In the end the two bottles happened to end up in positions “B” and “F”, indeed well shuffled. No one in the group could confidently proclaim these two ahead of the unveilings. I came close, in that I did pick the two out correctly, but I was not confident of myself. My trick was to rely on my sense of smell rather than my palate.
In such tastings, I have developed a habit of ascertaining the noses of each pour before I put anything in my mouth. The smells emitted by the wines are more nuanced, and less subject to interference from prior smells as compared to taste. I noticed a distinct similarity between “B” and “F” from the get go, as compared to the others.

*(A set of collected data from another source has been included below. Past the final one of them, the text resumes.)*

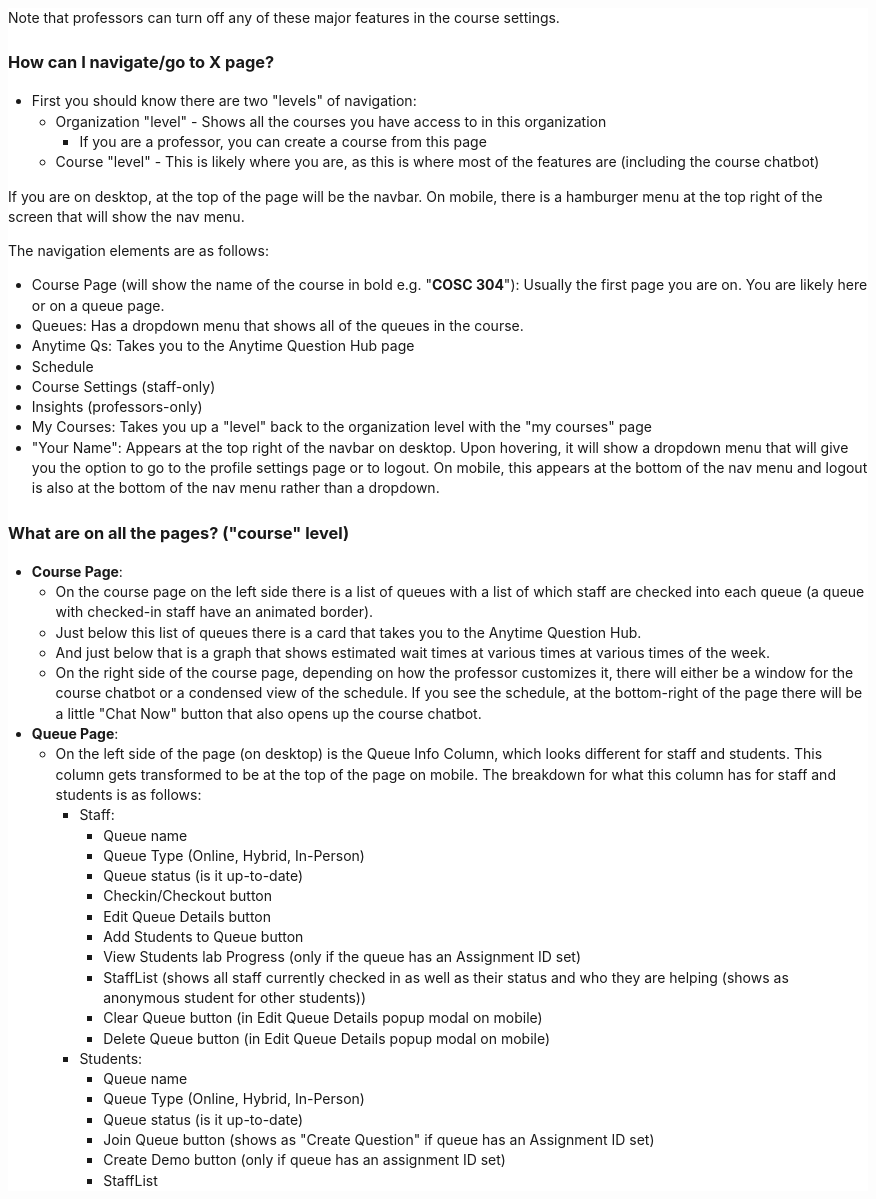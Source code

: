 Note that professors can turn off any of these major features in the course settings.

### How can I navigate/go to X page? 

- First you should know there are two "levels" of navigation:
  - Organization "level" - Shows all the courses you have access to in this organization
    - If you are a professor, you can create a course from this page
  - Course "level" - This is likely where you are, as this is where most of the features are (including the course chatbot)

If you are on desktop, at the top of the page will be the navbar. On mobile, there is a hamburger menu at the top right of the screen that will show the nav menu.

The navigation elements are as follows:

- Course Page (will show the name of the course in bold e.g. "**COSC 304**"): Usually the first page you are on. You are likely here or on a queue page.
- Queues: Has a dropdown menu that shows all of the queues in the course. 
- Anytime Qs: Takes you to the Anytime Question Hub page
- Schedule
- Course Settings (staff-only)
- Insights (professors-only)
- My Courses: Takes you up a "level" back to the organization level with the "my courses" page
- "Your Name": Appears at the top right of the navbar on desktop. Upon hovering, it will show a dropdown menu that will give you the option to go to the profile settings page or to logout. On mobile, this appears at the bottom of the nav menu and logout is also at the bottom of the nav menu rather than a dropdown.

### What are on all the pages? ("course" level)

- **Course Page**: 
  - On the course page on the left side there is a list of queues with a list of which staff are checked into each queue (a queue with checked-in staff have an animated border). 
  - Just below this list of queues there is a card that takes you to the Anytime Question Hub. 
  - And just below that is a graph that shows estimated wait times at various times at various times of the week. 
  - On the right side of the course page, depending on how the professor customizes it, there will either be a window for the course chatbot or a condensed view of the schedule. If you see the schedule, at the bottom-right of the page there will be a little "Chat Now" button that also opens up the course chatbot. 
- **Queue Page**: 
  - On the left side of the page (on desktop) is the Queue Info Column, which looks different for staff and students. This column gets transformed to be at the top of the page on mobile. The breakdown for what this column has for staff and students is as follows:
    - Staff:
      - Queue name
      - Queue Type (Online, Hybrid, In-Person)
      - Queue status (is it up-to-date)
      - Checkin/Checkout button
      - Edit Queue Details button
      - Add Students to Queue button
      - View Students lab Progress (only if the queue has an Assignment ID set)
      - StaffList (shows all staff currently checked in as well as their status and who they are helping (shows as anonymous student for other students))
      - Clear Queue button (in Edit Queue Details popup modal on mobile)
      - Delete Queue button (in Edit Queue Details popup modal on mobile)
    - Students:
      - Queue name
      - Queue Type (Online, Hybrid, In-Person)
      - Queue status (is it up-to-date)
      - Join Queue button (shows as "Create Question" if queue has an Assignment ID set)
      - Create Demo button (only if queue has an assignment ID set)
      - StaffList
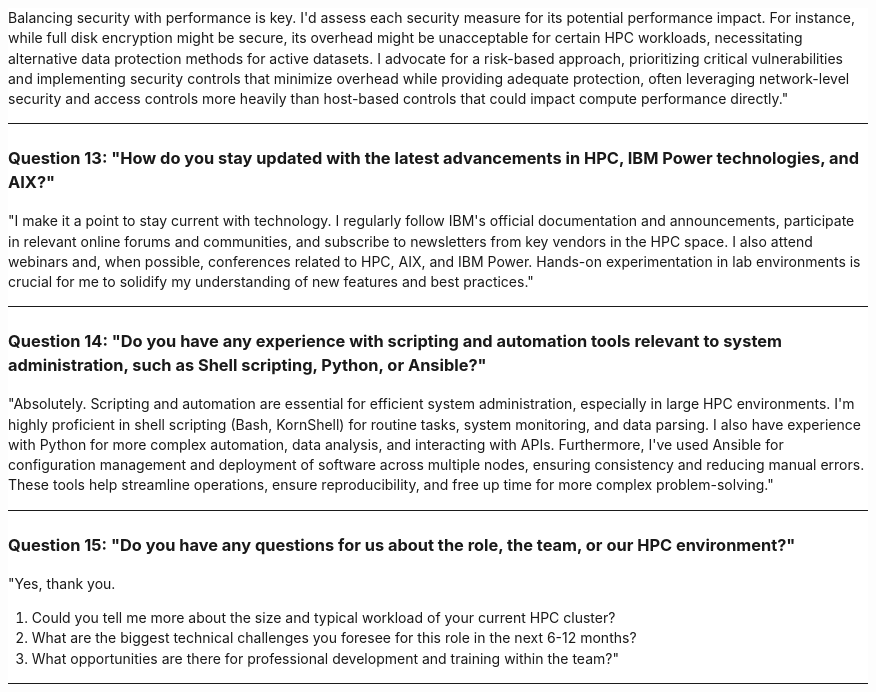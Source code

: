 Balancing security with performance is key. I'd assess each security measure for its potential performance impact. For instance, while full disk encryption might be secure, its overhead might be unacceptable for certain HPC workloads, necessitating alternative data protection methods for active datasets. I advocate for a risk-based approach, prioritizing critical vulnerabilities and implementing security controls that minimize overhead while providing adequate protection, often leveraging network-level security and access controls more heavily than host-based controls that could impact compute performance directly."

---

### Question 13: "How do you stay updated with the latest advancements in HPC, IBM Power technologies, and AIX?"

"I make it a point to stay current with technology. I regularly follow IBM's official documentation and announcements, participate in relevant online forums and communities, and subscribe to newsletters from key vendors in the HPC space. I also attend webinars and, when possible, conferences related to HPC, AIX, and IBM Power. Hands-on experimentation in lab environments is crucial for me to solidify my understanding of new features and best practices."

---

### Question 14: "Do you have any experience with scripting and automation tools relevant to system administration, such as Shell scripting, Python, or Ansible?"

"Absolutely. Scripting and automation are essential for efficient system administration, especially in large HPC environments. I'm highly proficient in shell scripting (Bash, KornShell) for routine tasks, system monitoring, and data parsing. I also have experience with Python for more complex automation, data analysis, and interacting with APIs. Furthermore, I've used Ansible for configuration management and deployment of software across multiple nodes, ensuring consistency and reducing manual errors. These tools help streamline operations, ensure reproducibility, and free up time for more complex problem-solving."

---

### Question 15: "Do you have any questions for us about the role, the team, or our HPC environment?"

"Yes, thank you.
1.  Could you tell me more about the size and typical workload of your current HPC cluster?
2.  What are the biggest technical challenges you foresee for this role in the next 6-12 months?
3.  What opportunities are there for professional development and training within the team?"

---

I also know well that most reds from Spain contain generous amounts of American oak, and this was indeed the feature that struck me about them .But then I couldn’t be certain because California and Australia could also potentially contain this feature.
I decided to begin my tasting starting with “F”, rather than “A”, as we customarily do. It was my first sip of wine of the day, and a flavor explosion lit in my mouth, fruit, alcohol, spice, oak, you name it. It was a big wine. I then wished I had greased my palate with a starter, a white wine maybe, before I plunged in. I let it all settle and went to “B” and it tasted nothing like “F”. I shook my head, and returned to a regular, line-up tasting routine. There was enough in each glass to taste a second and a third, over half an hour or so. “B” and “F” did not come together until that third retry. The others just went through the line-up, smell and sip, smell and sip, and remained clueless about which were the two.
This experience teaches us several lessons about the subjectivity of wine tasting. The first that all tasters know well is that what you tasted before definitely alters how you perceive a given wine, to the degree that it can conceal two identical wines placed well apart in a line-up. Second, if in doubt, your nose will give you more reliable clues than your palate. Finally, never let an important wine be your first sip of the day.